* Action item: Please print the entries below exactly, from the line with "## Examples" through the line with "- [Command-Line Syntax", including both of those lines and leaving out all others.

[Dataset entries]
----
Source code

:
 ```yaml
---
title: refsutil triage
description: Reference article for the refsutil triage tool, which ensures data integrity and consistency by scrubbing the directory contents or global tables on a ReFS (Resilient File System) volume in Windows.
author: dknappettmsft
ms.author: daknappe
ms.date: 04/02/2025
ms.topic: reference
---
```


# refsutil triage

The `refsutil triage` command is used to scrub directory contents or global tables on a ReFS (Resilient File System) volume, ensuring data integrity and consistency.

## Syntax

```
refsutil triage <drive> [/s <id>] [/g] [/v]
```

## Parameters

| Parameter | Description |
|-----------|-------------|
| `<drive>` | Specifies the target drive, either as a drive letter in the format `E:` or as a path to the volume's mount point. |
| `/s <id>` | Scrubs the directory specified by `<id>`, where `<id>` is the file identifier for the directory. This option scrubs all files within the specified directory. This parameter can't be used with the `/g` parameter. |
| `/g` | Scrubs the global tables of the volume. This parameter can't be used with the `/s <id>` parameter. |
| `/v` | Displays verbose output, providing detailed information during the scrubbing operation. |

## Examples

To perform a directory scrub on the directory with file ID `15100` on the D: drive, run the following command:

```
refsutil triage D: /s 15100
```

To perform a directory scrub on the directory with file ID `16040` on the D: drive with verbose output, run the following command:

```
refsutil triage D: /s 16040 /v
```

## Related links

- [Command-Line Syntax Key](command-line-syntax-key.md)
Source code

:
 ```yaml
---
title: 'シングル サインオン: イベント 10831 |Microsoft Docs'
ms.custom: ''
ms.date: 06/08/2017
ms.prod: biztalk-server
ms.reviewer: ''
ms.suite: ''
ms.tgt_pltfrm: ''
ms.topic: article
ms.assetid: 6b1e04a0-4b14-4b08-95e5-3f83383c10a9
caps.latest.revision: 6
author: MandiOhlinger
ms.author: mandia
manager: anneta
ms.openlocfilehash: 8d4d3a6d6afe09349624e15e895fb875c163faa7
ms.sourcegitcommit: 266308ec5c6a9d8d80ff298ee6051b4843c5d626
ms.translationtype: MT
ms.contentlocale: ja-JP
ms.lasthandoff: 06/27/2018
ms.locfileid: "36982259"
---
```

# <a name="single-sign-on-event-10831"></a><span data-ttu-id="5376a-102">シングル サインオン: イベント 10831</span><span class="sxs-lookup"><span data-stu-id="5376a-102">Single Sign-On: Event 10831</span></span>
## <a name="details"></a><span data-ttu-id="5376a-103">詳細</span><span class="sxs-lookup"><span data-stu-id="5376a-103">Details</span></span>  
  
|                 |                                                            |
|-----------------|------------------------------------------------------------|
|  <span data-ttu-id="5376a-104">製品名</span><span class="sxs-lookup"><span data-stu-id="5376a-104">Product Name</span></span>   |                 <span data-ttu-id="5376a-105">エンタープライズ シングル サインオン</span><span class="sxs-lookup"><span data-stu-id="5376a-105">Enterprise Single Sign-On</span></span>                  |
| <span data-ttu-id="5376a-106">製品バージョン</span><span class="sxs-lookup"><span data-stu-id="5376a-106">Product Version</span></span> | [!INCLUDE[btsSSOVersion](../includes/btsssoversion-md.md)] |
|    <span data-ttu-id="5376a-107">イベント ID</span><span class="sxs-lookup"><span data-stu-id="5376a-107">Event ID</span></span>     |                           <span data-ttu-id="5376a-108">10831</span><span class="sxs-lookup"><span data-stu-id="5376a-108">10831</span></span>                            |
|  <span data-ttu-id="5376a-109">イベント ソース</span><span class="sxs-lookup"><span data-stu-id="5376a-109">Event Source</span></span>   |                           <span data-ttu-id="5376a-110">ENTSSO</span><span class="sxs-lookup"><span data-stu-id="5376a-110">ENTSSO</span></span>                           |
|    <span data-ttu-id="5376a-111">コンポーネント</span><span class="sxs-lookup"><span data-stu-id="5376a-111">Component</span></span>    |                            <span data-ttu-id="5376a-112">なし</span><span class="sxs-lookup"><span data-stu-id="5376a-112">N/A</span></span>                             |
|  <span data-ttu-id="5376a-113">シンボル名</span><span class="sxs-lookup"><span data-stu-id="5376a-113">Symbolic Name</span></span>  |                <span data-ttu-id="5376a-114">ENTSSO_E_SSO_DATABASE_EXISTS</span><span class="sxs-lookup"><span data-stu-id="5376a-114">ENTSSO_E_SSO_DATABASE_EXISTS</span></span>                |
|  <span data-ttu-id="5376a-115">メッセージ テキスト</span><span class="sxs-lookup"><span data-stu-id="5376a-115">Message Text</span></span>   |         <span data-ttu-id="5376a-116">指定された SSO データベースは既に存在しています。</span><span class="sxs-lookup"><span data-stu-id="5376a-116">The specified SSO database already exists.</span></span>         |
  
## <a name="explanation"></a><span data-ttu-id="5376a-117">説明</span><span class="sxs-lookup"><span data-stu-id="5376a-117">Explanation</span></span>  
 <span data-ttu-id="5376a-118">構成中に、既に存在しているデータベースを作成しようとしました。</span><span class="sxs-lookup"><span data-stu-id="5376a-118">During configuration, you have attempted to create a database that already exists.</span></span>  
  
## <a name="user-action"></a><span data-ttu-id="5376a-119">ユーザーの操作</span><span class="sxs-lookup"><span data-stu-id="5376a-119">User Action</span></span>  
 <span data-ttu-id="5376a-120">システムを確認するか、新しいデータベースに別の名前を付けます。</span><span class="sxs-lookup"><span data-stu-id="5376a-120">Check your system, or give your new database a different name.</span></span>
----
* Task result:
## Examples

To perform a directory scrub on the directory with file ID `15100` on the D: drive, run the following command:

```
refsutil triage D: /s 15100
```

To perform a directory scrub on the directory with file ID `16040` on the D: drive with verbose output, run the following command:

```
refsutil triage D: /s 16040 /v
```

## Related links

- [Command-Line Syntax Key](command-line-syntax-key.md)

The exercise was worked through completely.